Find the lines in the records below that contain "test", and report each of them.
[The input — start]
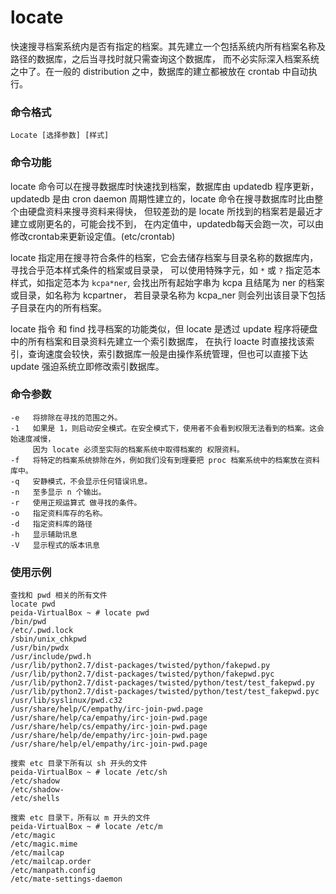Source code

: locate
===

快速搜寻档案系统内是否有指定的档案。其先建立一个包括系统内所有档案名称及路径的数据库，之后当寻找时就只需查询这个数据库，
而不必实际深入档案系统之中了。在一般的 distribution 之中，数据库的建立都被放在 crontab 中自动执行。

### 命令格式

```
Locate [选择参数] [样式]
```

### 命令功能

locate 命令可以在搜寻数据库时快速找到档案，数据库由 updatedb 程序更新，
updatedb 是由 cron daemon 周期性建立的，locate 命令在搜寻数据库时比由整个由硬盘资料来搜寻资料来得快，
但较差劲的是 locate 所找到的档案若是最近才建立或刚更名的，可能会找不到，
在内定值中，updatedb每天会跑一次，可以由修改crontab来更新设定值。(etc/crontab)

locate 指定用在搜寻符合条件的档案，它会去储存档案与目录名称的数据库内，寻找合乎范本样式条件的档案或目录录，
可以使用特殊字元，如 `*` 或 `?` 指定范本样式，如指定范本为 `kcpa*ner`,
会找出所有起始字串为 kcpa 且结尾为 ner 的档案或目录，如名称为 kcpartner，
若目录录名称为 kcpa_ner 则会列出该目录下包括子目录在内的所有档案。

locate 指令 和 find 找寻档案的功能类似，但 locate 是透过 update 程序将硬盘中的所有档案和目录资料先建立一个索引数据库，
在执行 loacte 时直接找该索引，查询速度会较快，索引数据库一般是由操作系统管理，但也可以直接下达 update 强迫系统立即修改索引数据库。

### 命令参数

```
-e   将排除在寻找的范围之外。
-1   如果是 1，则启动安全模式。在安全模式下，使用者不会看到权限无法看到的档案。这会始速度减慢，
     因为 locate 必须至实际的档案系统中取得档案的	权限资料。
-f   将特定的档案系统排除在外，例如我们没有到理要把 proc 档案系统中的档案放在资料库中。
-q   安静模式，不会显示任何错误讯息。
-n   至多显示 n 个输出。
-r   使用正规运算式 做寻找的条件。
-o   指定资料库存的名称。
-d   指定资料库的路径
-h   显示辅助讯息
-V   显示程式的版本讯息
```

### 使用示例

```
查找和 pwd 相关的所有文件
locate pwd
peida-VirtualBox ~ # locate pwd
/bin/pwd
/etc/.pwd.lock
/sbin/unix_chkpwd
/usr/bin/pwdx
/usr/include/pwd.h
/usr/lib/python2.7/dist-packages/twisted/python/fakepwd.py
/usr/lib/python2.7/dist-packages/twisted/python/fakepwd.pyc
/usr/lib/python2.7/dist-packages/twisted/python/test/test_fakepwd.py
/usr/lib/python2.7/dist-packages/twisted/python/test/test_fakepwd.pyc
/usr/lib/syslinux/pwd.c32
/usr/share/help/C/empathy/irc-join-pwd.page
/usr/share/help/ca/empathy/irc-join-pwd.page
/usr/share/help/cs/empathy/irc-join-pwd.page
/usr/share/help/de/empathy/irc-join-pwd.page
/usr/share/help/el/empathy/irc-join-pwd.page

搜索 etc 目录下所有以 sh 开头的文件
peida-VirtualBox ~ # locate /etc/sh
/etc/shadow
/etc/shadow-
/etc/shells

搜索 etc 目录下，所有以 m 开头的文件
peida-VirtualBox ~ # locate /etc/m
/etc/magic
/etc/magic.mime
/etc/mailcap
/etc/mailcap.order
/etc/manpath.config
/etc/mate-settings-daemon
```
[The input — finish]
Output for this exercise:
/usr/lib/python2.7/dist-packages/twisted/python/test/test_fakepwd.py
/usr/lib/python2.7/dist-packages/twisted/python/test/test_fakepwd.pyc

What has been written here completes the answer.